BOSTON — Boston manager Alex Cora has talked for weeks about wanting to have his pitchers “trending up” as the Red Sox head into the postseason.

But during Wednesday’s doubleheader against the lowly Baltimore Orioles, Boston’s best pitchers sure looked like they were trending downward.

In Game 1, David Price gave up two homers and walked three batters in the second inning, bringing him to five homers and seven walks in his last two starts. In Game 2, Chris Sale was out of whack, showing diminished velocity for the second outing in a row as Baltimore scored three times in 4 2/3 innings.

Boston’s key bullpen pieces struggled even more, with Matt Barnes (3 earned runs, 4 hits and a walk) and Craig Kimbrel (4 ER, 3 BB) allowing seven earned runs while recording one out each.

Cora said after Game 2 that he was not concerned with how his pitchers performed Wednesday, but did cite a flaw in Sale’s mechanics as the reason for the lack of velocity. Sale’s four-seam fastball averaged just 90.2 mph on the day, the slowest of his career.

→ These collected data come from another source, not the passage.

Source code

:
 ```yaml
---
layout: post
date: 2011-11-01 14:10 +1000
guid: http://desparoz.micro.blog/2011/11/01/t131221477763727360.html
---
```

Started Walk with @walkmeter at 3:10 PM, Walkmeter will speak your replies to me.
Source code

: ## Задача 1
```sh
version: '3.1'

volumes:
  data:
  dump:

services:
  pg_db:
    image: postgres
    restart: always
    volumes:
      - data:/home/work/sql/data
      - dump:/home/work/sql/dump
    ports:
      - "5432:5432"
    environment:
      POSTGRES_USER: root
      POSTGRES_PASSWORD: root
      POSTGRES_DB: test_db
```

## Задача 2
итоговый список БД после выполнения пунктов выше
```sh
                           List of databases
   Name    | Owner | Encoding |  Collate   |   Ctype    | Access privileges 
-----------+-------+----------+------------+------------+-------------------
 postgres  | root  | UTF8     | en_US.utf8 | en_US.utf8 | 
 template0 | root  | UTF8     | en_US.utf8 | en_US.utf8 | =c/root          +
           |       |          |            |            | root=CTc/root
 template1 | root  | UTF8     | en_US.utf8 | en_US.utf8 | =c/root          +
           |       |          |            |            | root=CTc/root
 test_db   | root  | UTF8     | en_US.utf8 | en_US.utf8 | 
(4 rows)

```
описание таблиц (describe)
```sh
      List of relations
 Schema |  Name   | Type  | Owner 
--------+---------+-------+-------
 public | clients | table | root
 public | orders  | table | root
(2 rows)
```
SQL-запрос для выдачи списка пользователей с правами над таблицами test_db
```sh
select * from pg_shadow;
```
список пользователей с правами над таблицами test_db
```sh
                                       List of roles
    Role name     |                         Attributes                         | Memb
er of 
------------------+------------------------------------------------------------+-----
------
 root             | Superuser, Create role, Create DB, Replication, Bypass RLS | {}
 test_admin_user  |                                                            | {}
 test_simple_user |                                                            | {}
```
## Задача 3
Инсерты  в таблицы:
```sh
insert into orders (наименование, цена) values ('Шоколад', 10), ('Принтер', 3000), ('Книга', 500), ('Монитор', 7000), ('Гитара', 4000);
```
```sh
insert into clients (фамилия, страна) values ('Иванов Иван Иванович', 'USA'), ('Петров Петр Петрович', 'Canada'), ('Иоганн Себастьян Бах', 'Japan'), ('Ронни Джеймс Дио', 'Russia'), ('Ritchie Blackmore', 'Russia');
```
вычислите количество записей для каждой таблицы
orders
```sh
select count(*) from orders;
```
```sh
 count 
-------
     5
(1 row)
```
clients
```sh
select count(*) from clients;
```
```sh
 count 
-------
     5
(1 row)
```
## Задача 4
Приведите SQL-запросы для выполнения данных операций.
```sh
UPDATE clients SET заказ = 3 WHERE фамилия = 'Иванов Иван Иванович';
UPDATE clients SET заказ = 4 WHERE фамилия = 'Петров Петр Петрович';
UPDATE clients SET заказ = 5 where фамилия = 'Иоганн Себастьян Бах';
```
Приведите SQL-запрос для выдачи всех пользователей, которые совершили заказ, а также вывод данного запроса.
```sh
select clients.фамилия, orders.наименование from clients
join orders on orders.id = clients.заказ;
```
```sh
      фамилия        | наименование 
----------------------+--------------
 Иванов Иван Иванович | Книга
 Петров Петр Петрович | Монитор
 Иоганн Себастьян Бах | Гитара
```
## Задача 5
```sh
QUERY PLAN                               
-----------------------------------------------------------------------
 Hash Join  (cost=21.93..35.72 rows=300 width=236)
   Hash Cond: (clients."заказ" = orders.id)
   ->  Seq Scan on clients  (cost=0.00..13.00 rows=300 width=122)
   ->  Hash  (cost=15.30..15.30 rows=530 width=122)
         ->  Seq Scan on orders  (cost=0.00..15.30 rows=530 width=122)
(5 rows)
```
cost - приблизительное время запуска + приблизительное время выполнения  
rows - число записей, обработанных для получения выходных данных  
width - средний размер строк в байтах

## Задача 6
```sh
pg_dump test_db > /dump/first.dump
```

“It seems like there’s something mechanically going on,” Cora said. “He’s not firing his hips the way he usually does.”

Both Cora and Sale said there were no issues with the lefty’s bothersome shoulder in his outing Wednesday. Instead, Sale said the issue was in his delivery – namely, his inability to drive off his lower half and create torque.

“I think we know where we’re at and what this is about,” Sale said. “Things like this happen. You get out of whack and you’ve got to find a way to get back in that groove.”

With only four games remaining in the regular season, the plan for Sale will be to throw a simulated game or live batting practice Monday as he gears up for a likely Game 1 start in the American League Division Series on Friday Oct. 5. The Sox have not yet mapped out a plan for him or Price yet and are expected to in the coming days.

Sale said that being “107 wins into the season with October ahead” isn’t the time to panic, but Wednesday’s results said otherwise. The Red Sox ace is throwing slower than ever before in his career while coming back from shoulder inflammation and their No. 2 starter is showing signs of the streakiness that his marked his Boston tenure. Potentially even more concerning is that the team’s top two relievers (one of which doesn’t look fully healthy after an extended absence due to hip troubles) had trouble getting outs against the worst team in baseball.

With eight days left until Game 1 of the ALDS against either the Yankees or Athletics, the Red Sox better hope there’s enough time for all four of their best pitchers to get back on track.

“Once those lights flick on in October, I’ll be there,” Sale said.

The Red Sox better hope the best versions of Price, Barnes and Kimbrel join him.

RELIEVER TYLER THORNBURG has effectively been shut down for the rest of the season, Cora said Wednesday.

Thornburg last pitched Sept. 14 against the Mets, allowing three earned runs in 0.2 innings in an 8-0 loss. His struggles with command, along with his inability to bounce back effectively after the outing, led to the decision to stay away from him for the rest of the year.

“There’s no need to push him hard,” Cora said. “For us, we’re happy with everything he did throughout the season to get to the point where he was competing at this level.”

Thornburg returned to the majors after a year-and-a-half absence on July 6 and made 25 appearances in his return from thoracic outlet syndrome. He posted a 5.63 ERA and 6.03 FIP in 24 innings, showing promise especially during a six-game scoreless stretch from July 22 to Aug. 5.

The hope is that a “normal” offseason for Thornburg without rehab can lead into him being an important bullpen piece for the Sox in 2019.

“He’s excited about (the offseason) even though he’s frustrated about this,” Cora said. “It’s all different. It’s not that you go to the offseason for rehab. You go through your normal routine and you do all your baseball activities. Going into spring training, there’s no hesitation.”